Dependencies-4: Freeze an environment (15 min)

Create the file environment.yml or requirements.txt
Create an environment based on these dependencies:
- Conda: $ conda env create --file environment.yml
- Virtual environment: First create and activate, then $ pip install -r requirements.txt
Freeze the environment:
- Conda: $ conda env export > environment.yml
- Virtual environment: $ pip freeze > requirements.txt
Have a look at the generated (“frozen”) file.

Hint: Updating packages from dependency files

Instead of installing packages with $ pip install somepackage, you can add somepackage to requirements.txt and re-run $ pip install -r requirements.txt.

With conda, you can add the package to environment.yml and run $ conda env update --file environment.yml

How to communicate the dependencies as part of a report/thesis/publication

Each notebook or script or project which depends on libraries should come with either a requirements.txt or a environment.yml, unless you are creating and distributing this project as Python package (see next section).

Attach a requirements.txt or a environment.yml to your thesis.
Even better: put requirements.txt or a environment.yml in your Git repository along your code.
Even better: also binderize your analysis pipeline (more about that in a later session).
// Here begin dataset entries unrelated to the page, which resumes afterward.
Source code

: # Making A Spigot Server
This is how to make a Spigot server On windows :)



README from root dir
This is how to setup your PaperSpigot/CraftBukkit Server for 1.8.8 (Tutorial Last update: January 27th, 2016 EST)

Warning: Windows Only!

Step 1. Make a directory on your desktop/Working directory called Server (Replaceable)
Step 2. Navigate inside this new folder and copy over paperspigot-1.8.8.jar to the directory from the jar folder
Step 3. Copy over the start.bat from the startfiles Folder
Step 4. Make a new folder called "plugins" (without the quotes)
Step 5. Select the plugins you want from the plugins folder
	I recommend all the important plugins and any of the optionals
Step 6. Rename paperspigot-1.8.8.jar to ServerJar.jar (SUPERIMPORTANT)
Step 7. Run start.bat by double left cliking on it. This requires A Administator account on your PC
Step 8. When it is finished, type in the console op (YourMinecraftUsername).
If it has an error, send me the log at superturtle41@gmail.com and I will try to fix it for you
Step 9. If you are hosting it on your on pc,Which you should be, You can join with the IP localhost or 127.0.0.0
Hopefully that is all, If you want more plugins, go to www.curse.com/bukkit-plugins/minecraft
Version pinning for package creators

We will talk about packaging in a different session but when you create a library and package projects, you express dependencies either in setup.py or pyproject.toml (PyPI) or meta.yaml (conda).
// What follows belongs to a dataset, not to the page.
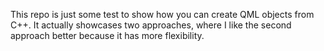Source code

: This repo is just some test to show how you can create QML objects from C++.
It actually showcases two approaches, where I like the second approach better because it has more flexibility.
These dependencies will then be used by either other libraries (who in turn write their own setup.py or pyproject.toml or meta.yaml) or by people directly (filling out requirements.txt or a environment.yml).

Now as a library creator you have a difficult choice. You can either pin versions very narrowly like here (example taken from setup.py):

# ...
install_requires=[
   'numpy==1.19.2',
   'matplotlib==3.3.2'
   'pandas==1.1.2'
   'scipy==1.5.2'
]
# ...

or you can define a range or keep them undefined like here (example taken from setup.py):

# ...
install_requires=[
   'numpy',
   'matplotlib'
   'pandas'
   'scipy'
]
# ...

Should we pin the versions here or not?

Pinning versions here would be good for reproducibility.
However pinning versions may make it difficult for this library to be used in a project alongside other libraries with conflicting version dependencies.
Therefore as library creator make the version requirements as wide as possible.
- Set minimum version when you know of a reason: >=2.1
- Sometimes set maximum version to next major version (<4) (when you currently use 3.x.y) when you expect issues with next major version.
As the “end consumer” of libraries, define your dependencies as narrowly as possible.